═══ DATA EXTRACTS ═══
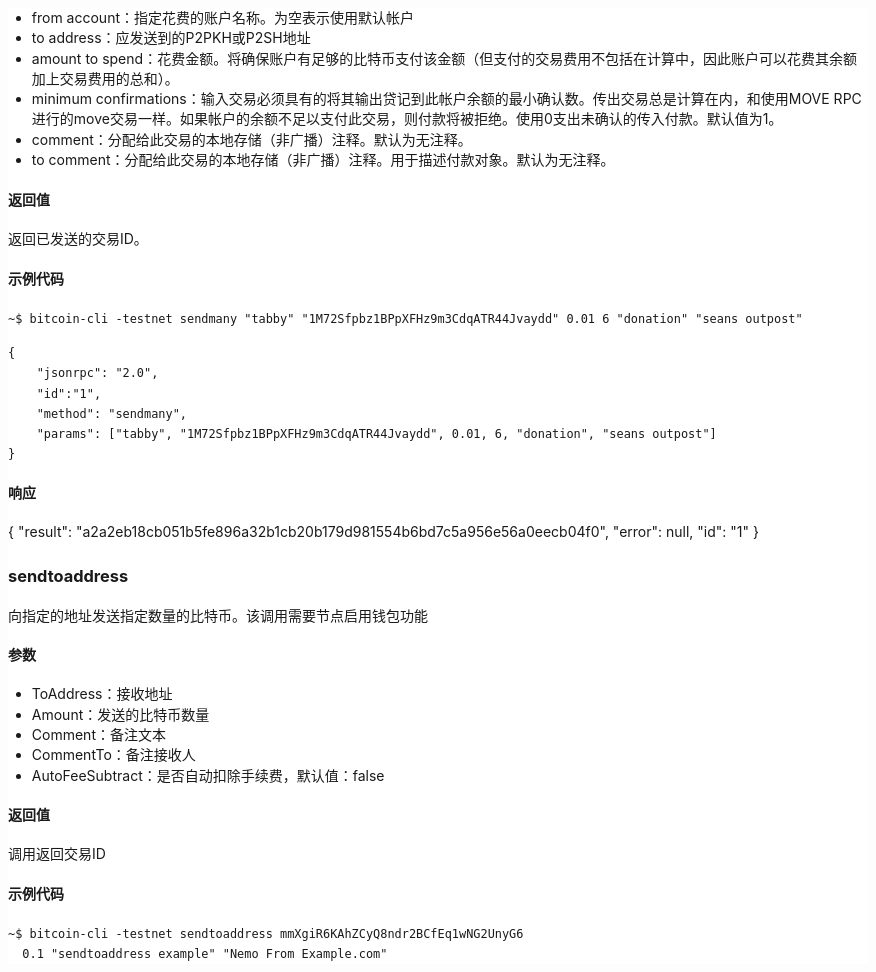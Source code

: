 - from account：指定花费的账户名称。为空表示使用默认帐户
- to address：应发送到的P2PKH或P2SH地址
- amount to spend：花费金额。将确保账户有足够的比特币支付该金额（但支付的交易费用不包括在计算中，因此账户可以花费其余额加上交易费用的总和）。
- minimum confirmations：输入交易必须具有的将其输出贷记到此帐户余额的最小确认数。传出交易总是计算在内，和使用MOVE RPC进行的move交易一样。如果帐户的余额不足以支付此交易，则付款将被拒绝。使用0支出未确认的传入付款。默认值为1。
- comment：分配给此交易的本地存储（非广播）注释。默认为无注释。
- to comment：分配给此交易的本地存储（非广播）注释。用于描述付款对象。默认为无注释。

#### 返回值

返回已发送的交易ID。

#### 示例代码

```
~$ bitcoin-cli -testnet sendmany "tabby" "1M72Sfpbz1BPpXFHz9m3CdqATR44Jvaydd" 0.01 6 "donation" "seans outpost"
```

```
{
	"jsonrpc": "2.0", 
	"id":"1", 
	"method": "sendmany", 
	"params": ["tabby", "1M72Sfpbz1BPpXFHz9m3CdqATR44Jvaydd", 0.01, 6, "donation", "seans outpost"]
}
```

#### 响应

{
    "result": "a2a2eb18cb051b5fe896a32b1cb20b179d981554b6bd7c5a956e56a0eecb04f0",
    "error": null,
    "id": "1"
}

### sendtoaddress

向指定的地址发送指定数量的比特币。该调用需要节点启用钱包功能

#### 参数

- ToAddress：接收地址
- Amount：发送的比特币数量
- Comment：备注文本
- CommentTo：备注接收人
- AutoFeeSubtract：是否自动扣除手续费，默认值：false

#### 返回值

调用返回交易ID

#### 示例代码

```
~$ bitcoin-cli -testnet sendtoaddress mmXgiR6KAhZCyQ8ndr2BCfEq1wNG2UnyG6 
  0.1 "sendtoaddress example" "Nemo From Example.com"
```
═══
**YOUR TASK:** Output all the entries exactly, minus any pictures.

**RESPONSE AREA:**
Source code

: - from account：指定花费的账户名称。为空表示使用默认帐户
- to address：应发送到的P2PKH或P2SH地址
- amount to spend：花费金额。将确保账户有足够的比特币支付该金额（但支付的交易费用不包括在计算中，因此账户可以花费其余额加上交易费用的总和）。
- minimum confirmations：输入交易必须具有的将其输出贷记到此帐户余额的最小确认数。传出交易总是计算在内，和使用MOVE RPC进行的move交易一样。如果帐户的余额不足以支付此交易，则付款将被拒绝。使用0支出未确认的传入付款。默认值为1。
- comment：分配给此交易的本地存储（非广播）注释。默认为无注释。
- to comment：分配给此交易的本地存储（非广播）注释。用于描述付款对象。默认为无注释。

#### 返回值

返回已发送的交易ID。

#### 示例代码

```
~$ bitcoin-cli -testnet sendmany "tabby" "1M72Sfpbz1BPpXFHz9m3CdqATR44Jvaydd" 0.01 6 "donation" "seans outpost"
```

```
{
	"jsonrpc": "2.0", 
	"id":"1", 
	"method": "sendmany", 
	"params": ["tabby", "1M72Sfpbz1BPpXFHz9m3CdqATR44Jvaydd", 0.01, 6, "donation", "seans outpost"]
}
```

#### 响应

{
    "result": "a2a2eb18cb051b5fe896a32b1cb20b179d981554b6bd7c5a956e56a0eecb04f0",
    "error": null,
    "id": "1"
}

### sendtoaddress

向指定的地址发送指定数量的比特币。该调用需要节点启用钱包功能

#### 参数

- ToAddress：接收地址
- Amount：发送的比特币数量
- Comment：备注文本
- CommentTo：备注接收人
- AutoFeeSubtract：是否自动扣除手续费，默认值：false

#### 返回值

调用返回交易ID

#### 示例代码

```
~$ bitcoin-cli -testnet sendtoaddress mmXgiR6KAhZCyQ8ndr2BCfEq1wNG2UnyG6 
  0.1 "sendtoaddress example" "Nemo From Example.com"
```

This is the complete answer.